Vectorizing code to calculate (squared) Mahalanobis Distiance

Question:

EDIT 2: this post seems to have been moved from CrossValidated to StackOverflow due to it being mostly about programming, but that means by fancy MathJax doesn’t work anymore. Hopefully this is still readable.

Say I want to to calculate the squared Mahalanobis distance between two vectors x and y with covariance matrix S. This is a fairly simple function defined by

M2(x, y; S) = (x - y)^T * S^-1 * (x - y)

With python’s numpy package I can do this as

# x, y = numpy.ndarray of shape (n,)
# s_inv = numpy.ndarray of shape (n, n)
diff = x - y
d2 = diff.T.dot(s_inv).dot(diff)

or in R as

diff <- x - y
d2 <- t(diff) %*% s_inv %*% diff

In my case, though, I am given

  • m by n matrix X
  • n-dimensional vector mu
  • n by n covariance matrix S

and want to find the m-dimensional vector d such that

d_i = M2(x_i, mu; S)  ( i = 1 .. m )

where x_i is the ith row of X.

This is not difficult to accomplish using a simple loop in python:

d = numpy.zeros((m,))
for i in range(m):
    diff = x[i,:] - mu
    d[i] = diff.T.dot(s_inv).dot(diff)

Of course, given that the outer loop is happening in python instead of in native code in the numpy library means it’s not as fast as it could be. $n$ and $m$ are about 3-4 and several hundred thousand respectively and I’m doing this somewhat often in an interactive program so a speedup would be very useful.

Mathematically, the only way I’ve been able to formulate this using basic matrix operations is

d = diag( X' * S^-1 * X'^T )

where

 x'_i = x_i - mu

which is simple to write a vectorized version of, but this is unfortunately outweighed by the inefficiency of calculating a 10-billion-plus element matrix and only taking the diagonal… I believe this operation should be easily expressible using Einstein notation, and thus could hopefully be evaluated quickly with numpy‘s einsum function, but I haven’t even begun to figure out how that black magic works.

So, I would like to know: is there either a nicer way to formulate this operation mathematically (in terms of simple matrix operations), or could someone suggest some nice vectorized (python or R) code that does this efficiently?

BONUS QUESTION, for the brave

I don’t actually want to do this once, I want to do it k ~ 100 times.
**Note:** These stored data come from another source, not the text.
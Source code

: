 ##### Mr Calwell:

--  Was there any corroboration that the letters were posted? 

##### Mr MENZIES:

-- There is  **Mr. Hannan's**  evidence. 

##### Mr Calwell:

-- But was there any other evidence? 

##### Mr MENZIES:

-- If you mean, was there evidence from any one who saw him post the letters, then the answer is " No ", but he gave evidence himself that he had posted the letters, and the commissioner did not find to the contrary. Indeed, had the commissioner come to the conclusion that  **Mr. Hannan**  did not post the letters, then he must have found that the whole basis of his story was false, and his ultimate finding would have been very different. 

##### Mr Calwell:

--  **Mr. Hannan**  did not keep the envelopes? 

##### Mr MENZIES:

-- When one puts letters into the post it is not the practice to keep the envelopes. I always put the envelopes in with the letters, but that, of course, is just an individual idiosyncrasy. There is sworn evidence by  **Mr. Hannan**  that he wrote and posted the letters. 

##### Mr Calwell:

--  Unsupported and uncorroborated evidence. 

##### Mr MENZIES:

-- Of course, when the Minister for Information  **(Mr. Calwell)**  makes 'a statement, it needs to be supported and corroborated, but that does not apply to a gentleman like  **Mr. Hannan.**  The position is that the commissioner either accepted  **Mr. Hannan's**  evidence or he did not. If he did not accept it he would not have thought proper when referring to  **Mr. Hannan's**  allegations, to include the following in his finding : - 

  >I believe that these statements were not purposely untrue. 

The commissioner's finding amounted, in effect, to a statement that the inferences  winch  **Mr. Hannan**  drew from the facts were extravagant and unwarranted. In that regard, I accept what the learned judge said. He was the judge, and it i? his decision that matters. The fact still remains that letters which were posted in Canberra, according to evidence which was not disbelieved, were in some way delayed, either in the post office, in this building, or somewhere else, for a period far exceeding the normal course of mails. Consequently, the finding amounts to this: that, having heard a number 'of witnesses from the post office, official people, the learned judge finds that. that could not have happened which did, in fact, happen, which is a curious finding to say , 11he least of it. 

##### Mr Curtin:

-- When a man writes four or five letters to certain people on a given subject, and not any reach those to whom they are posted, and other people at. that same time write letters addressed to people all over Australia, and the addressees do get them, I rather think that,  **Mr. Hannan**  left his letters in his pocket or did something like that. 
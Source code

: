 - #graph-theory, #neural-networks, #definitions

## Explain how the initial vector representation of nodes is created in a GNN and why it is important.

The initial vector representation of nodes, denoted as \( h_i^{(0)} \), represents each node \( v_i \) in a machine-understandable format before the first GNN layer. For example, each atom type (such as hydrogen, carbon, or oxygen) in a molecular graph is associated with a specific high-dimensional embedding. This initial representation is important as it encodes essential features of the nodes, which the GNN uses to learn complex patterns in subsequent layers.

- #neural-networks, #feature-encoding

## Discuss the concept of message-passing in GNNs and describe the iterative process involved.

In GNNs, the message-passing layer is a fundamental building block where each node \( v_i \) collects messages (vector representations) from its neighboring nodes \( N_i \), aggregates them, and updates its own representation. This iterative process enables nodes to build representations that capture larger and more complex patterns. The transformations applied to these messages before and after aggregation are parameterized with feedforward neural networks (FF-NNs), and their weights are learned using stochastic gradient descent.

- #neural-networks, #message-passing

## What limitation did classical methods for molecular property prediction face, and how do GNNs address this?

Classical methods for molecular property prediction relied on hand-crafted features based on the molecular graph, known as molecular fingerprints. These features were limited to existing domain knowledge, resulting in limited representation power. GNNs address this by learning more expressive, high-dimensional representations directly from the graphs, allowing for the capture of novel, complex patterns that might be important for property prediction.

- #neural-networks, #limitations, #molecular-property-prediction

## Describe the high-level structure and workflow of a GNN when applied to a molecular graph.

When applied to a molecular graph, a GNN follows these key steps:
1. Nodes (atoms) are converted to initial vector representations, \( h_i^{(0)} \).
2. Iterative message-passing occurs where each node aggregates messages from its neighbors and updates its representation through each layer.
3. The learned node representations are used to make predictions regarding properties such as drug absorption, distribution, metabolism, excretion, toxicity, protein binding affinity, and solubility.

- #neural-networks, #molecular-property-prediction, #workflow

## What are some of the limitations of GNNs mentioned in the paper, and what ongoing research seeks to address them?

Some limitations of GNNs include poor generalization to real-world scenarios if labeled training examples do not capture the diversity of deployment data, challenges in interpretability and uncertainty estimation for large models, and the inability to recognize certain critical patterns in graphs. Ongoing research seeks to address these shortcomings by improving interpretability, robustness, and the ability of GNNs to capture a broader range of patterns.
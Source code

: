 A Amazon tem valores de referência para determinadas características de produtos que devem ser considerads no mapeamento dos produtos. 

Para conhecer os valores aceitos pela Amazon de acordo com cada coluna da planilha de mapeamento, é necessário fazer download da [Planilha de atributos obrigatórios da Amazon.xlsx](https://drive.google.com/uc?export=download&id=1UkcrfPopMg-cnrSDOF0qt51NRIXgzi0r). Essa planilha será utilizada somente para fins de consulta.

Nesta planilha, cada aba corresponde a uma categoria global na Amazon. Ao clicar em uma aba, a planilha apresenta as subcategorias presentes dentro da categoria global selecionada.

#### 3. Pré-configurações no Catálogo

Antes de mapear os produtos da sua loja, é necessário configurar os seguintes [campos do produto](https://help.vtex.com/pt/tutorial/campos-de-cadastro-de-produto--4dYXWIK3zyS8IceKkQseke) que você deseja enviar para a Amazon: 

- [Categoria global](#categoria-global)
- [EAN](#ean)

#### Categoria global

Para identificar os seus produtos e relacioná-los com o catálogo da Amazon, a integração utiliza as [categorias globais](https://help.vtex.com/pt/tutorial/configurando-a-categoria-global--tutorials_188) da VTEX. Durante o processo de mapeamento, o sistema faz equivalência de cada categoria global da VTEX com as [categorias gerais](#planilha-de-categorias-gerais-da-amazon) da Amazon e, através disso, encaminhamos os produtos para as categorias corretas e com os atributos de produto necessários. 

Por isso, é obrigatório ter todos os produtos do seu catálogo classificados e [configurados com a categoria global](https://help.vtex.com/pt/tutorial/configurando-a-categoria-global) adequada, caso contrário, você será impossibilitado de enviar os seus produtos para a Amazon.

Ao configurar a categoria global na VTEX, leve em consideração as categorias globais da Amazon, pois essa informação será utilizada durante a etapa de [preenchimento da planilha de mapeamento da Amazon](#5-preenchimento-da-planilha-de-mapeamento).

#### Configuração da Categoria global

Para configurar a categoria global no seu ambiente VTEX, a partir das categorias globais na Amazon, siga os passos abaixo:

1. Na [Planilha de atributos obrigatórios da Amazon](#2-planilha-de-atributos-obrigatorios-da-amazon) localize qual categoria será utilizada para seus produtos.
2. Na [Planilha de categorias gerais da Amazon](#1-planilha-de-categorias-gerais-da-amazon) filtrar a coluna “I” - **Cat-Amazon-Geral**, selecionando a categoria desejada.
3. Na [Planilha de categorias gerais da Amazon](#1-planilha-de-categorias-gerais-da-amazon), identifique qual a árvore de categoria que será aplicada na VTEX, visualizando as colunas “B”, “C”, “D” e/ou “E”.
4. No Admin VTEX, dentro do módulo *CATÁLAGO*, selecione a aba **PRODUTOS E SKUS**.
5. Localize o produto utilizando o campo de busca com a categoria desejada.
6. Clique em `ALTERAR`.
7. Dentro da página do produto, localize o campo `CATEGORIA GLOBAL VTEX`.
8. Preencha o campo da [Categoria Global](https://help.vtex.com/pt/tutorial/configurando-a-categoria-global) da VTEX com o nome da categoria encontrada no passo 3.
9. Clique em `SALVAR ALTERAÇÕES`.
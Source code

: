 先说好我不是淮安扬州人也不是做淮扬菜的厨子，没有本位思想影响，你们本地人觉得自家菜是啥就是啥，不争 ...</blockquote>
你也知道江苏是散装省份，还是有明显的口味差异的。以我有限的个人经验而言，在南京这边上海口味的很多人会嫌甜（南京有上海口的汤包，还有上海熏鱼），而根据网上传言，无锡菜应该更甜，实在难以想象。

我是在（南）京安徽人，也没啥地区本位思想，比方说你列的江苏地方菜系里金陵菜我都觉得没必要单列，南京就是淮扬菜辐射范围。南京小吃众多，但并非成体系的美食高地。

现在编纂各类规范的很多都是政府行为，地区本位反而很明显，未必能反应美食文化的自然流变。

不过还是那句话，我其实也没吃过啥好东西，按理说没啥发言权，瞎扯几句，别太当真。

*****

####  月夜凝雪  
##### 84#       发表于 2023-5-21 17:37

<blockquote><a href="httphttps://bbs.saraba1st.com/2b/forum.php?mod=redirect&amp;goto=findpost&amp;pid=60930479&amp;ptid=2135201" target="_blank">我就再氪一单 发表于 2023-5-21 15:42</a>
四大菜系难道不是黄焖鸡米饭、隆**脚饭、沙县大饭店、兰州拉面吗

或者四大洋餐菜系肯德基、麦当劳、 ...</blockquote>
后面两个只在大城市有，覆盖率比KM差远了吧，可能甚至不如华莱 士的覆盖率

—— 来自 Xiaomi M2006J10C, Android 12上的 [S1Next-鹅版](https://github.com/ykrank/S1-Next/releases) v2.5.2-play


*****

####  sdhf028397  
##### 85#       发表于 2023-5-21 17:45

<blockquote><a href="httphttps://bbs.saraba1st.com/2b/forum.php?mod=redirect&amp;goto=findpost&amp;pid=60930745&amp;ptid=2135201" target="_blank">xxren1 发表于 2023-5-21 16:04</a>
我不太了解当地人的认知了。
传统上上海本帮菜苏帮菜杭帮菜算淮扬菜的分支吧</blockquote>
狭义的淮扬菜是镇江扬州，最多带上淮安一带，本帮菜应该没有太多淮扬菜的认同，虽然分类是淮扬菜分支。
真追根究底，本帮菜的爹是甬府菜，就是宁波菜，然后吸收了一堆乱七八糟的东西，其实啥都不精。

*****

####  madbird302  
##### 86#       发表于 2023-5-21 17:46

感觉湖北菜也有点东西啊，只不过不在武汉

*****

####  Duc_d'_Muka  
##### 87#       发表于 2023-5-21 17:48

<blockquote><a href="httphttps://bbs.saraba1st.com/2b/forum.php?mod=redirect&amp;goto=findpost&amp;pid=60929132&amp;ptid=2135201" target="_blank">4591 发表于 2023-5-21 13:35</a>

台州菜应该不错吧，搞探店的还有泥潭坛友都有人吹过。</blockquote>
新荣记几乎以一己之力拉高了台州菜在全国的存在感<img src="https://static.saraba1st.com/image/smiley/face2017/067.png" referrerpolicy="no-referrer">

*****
Given:

  • m by n matrix X

  • k by n matrix U

  • Set of n by n covariance matrices each denoted S_j (j = 1..k)

Find the m by k matrix D such that

D_i,j = M(x_i, u_j; S_j)

Where i = 1..m, j = 1..k, x_i is the ith row of X and u_j is the jth row of U.

I.e., vectorize the following code:

# s_inv is (k x n x n) array containing "stacked" inverses
# of covariance matrices
d = numpy.zeros( (m, k) )
for j in range(k):
    for i in range(m):
        diff = x[i, :] - u[j, :]
        d[i, j] = diff.T.dot(s_inv[j, :, :]).dot(diff)
Asked By: JaredL

||

Answers:

First off, it seems like maybe you’re getting S and then inverting it. You shouldn’t do that; it’s slow and numerically inaccurate. Instead, you should get the Cholesky factor L of S so that S = L L^T; then

M^2(x, y; L L^T)
  = (x - y)^T (L L^T)^-1 (x - y)
  = (x - y)^T L^-T L^-1 (x - y)
  = || L^-1 (x - y) ||^2,

and since L is triangular L^-1 (x – y) can be computed efficiently.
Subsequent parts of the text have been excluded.